I do tend to shoot action moments with people, and on this holiday also a new breathtakingly active six month old Border Collie pup. The AF (AI Servo) was appreciably quicker with the Sigma and delivered more keepers in highly dynamic situations. In static situations the AF difference was imperceptible.

40 vs 50? I'll be keeping both lenses for now. But if one just _HAD _to go it would likely be the 40... f/1.4 vs f/2.8 is just no contest.

PW


----------



## nebugeater (Jul 16, 2012)

I am confused on this. You prefer the 2.8 to the 1.4 ? 



pwp said:


> 40 vs 50? I'll be keeping both lenses for now. But if one just _HAD _to go it would likely be the 40... f/1.4 vs f/2.8 is just no contest.
> 
> PW


----------



## michi (Jul 16, 2012)

I don't know, I have both the 40 and the Canon 50mm 1.4. Both are fairly new purchases, so I'm still excited about both which is probably a better comparison. And with that said, I like the 50 1.4 better. Now, if it was a 40 1.4, that might be different.
I like the option of using the 1.4 in lower light, and I like how you can get even less depth of field to make things pop. Sure, at 1.4 the 50 isn't as sharp, but it's still good enough if need be.
I'm definitely keeping both though, since the 40mm is so portable. If you just take 24-105 or just a 70-200 for some reason, you can always stuff the 40mm in a side pocket without bulking up the bag or increasing the weight substantially.


----------



## rhysb123 (Jul 16, 2012)

@smithy : I'm using it on a 5D and a 7D so I've got a 40mm lens on one and a 65mm on the other I guess.

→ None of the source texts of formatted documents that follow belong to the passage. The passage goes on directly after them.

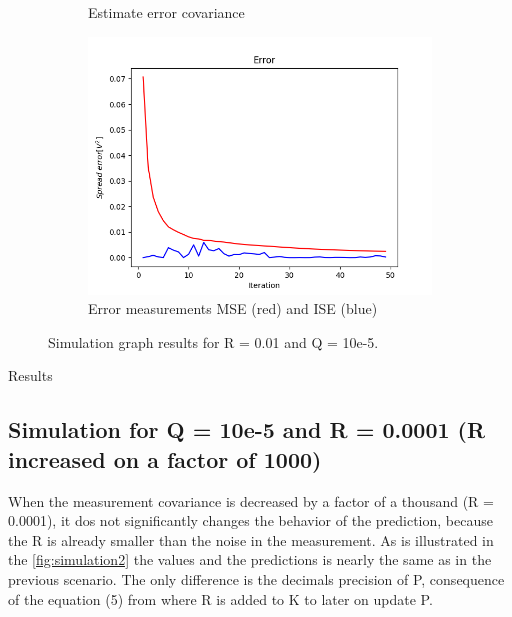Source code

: \documentclass{article}
\begin{document}
\begin{figure}
\begin{subfigure} {.5\textwidth}
            \caption{Estimate error covariance}
        \end{subfigure}
        \begin{subfigure}{.5\textwidth}            
            \centering
            \includegraphics[width=0.8\linewidth]{./img/r01q_E.png}
            \caption{Error measurements MSE (red) and ISE (blue)}
        \end{subfigure}
        \caption{Simulation graph results for R = 0.01 and Q = 10e-5.}
        \label{fig:simulation1}
    \end{figure}
    
    

    Results

    \subsection{Simulation for Q = 10e-5 and R = 0.0001 (R increased on a factor of 1000)} 
    
    When the measurement covariance is decreased by a factor of a thousand (R = 0.0001), it dos not 
    significantly changes the behavior of the prediction, because the R is already smaller than the noise
    in the measurement. As is illustrated in the \ref{fig:simulation2} the values and the predictions is nearly
    the same as in the previous scenario. The only difference is the decimals precision of P,  consequence
    of the equation (5) from \cite{LabManual} where R is added to K to later on update P.
\end{document}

It's a weird one to say that I prefer the 2.8 to 1.4. Personally, I find the 50mm f1.4 soft and unpredictable at 1.4 and I tend to use it at 2.0 or 2.2. When I think of it like that then the 40mm wins the battle - as it's lighter, sharper and the difference between 2.2 and 2.8 is negligable. 

I think I want the 135mm L, that's the real problem! Unless I ditch the 50mm then there will be no 135mm! 

Dilema!


----------



## Random Orbits (Jul 16, 2012)

rhysb123 said:


> @smithy : I'm using it on a 5D and a 7D so I've got a 40mm lens on one and a 65mm on the other I guess.
> 
> It's a weird one to say that I prefer the 2.8 to 1.4. Personally, I find the 50mm f1.4 soft and unpredictable at 1.4 and I tend to use it at 2.0 or 2.2. When I think of it like that then the 40mm wins the battle - as it's lighter, sharper and the difference between 2.2 and 2.8 is negligable.
> 
> ...



Softness at f/2 or wider was my experience too when I borrowed a friend's 50 f/1.4. If you don't like it wide open, then you'll be happier with the 135 than your 50 f/1.4. If you have something like the EF-S 17-55 or 24-70 already, then you're right that less than 1 stop won't make a big difference. I found the 35L and 50L to be much better wide open than the 50 f/1.4. If you're looking for better wide open performance near 50mm, then you'd have to look at the Sigma 50 f/1.4 and the Canon 35L and 50L.


----------



## Dylan777 (Jul 16, 2012)

The main reason I buy prime lens is SPEED + BOKEH

This is just me, f2.8 for prime? well...not quite fast enough for me. My 50mm f1.4 is SUPER sharp at f1.8 - 2

And if I want sharp lens at f2.8, then my 24-70 II will take care of that - I HOPE  

$199 Vs $2300 ;D


----------



## briansquibb (Jul 16, 2012)

Dylan777 said:


> The main reason I buy prime lens is SPEED.
> 
> This is just me, f2.8 for prime? well...not quite fast enough for me. My 50mm f1.4 is SUPER sharp at f1.8 - 2
> 
> ...



I buy prime for IQ and low weight.

DOF on fast lens is almost unusable for non telephoto when wide open.


----------



## EOBeav (Jul 16, 2012)

Random Orbits said:


> If you use flash indoors, then ditch the 50 f/1.4 because it gives you no advantage over other lenses.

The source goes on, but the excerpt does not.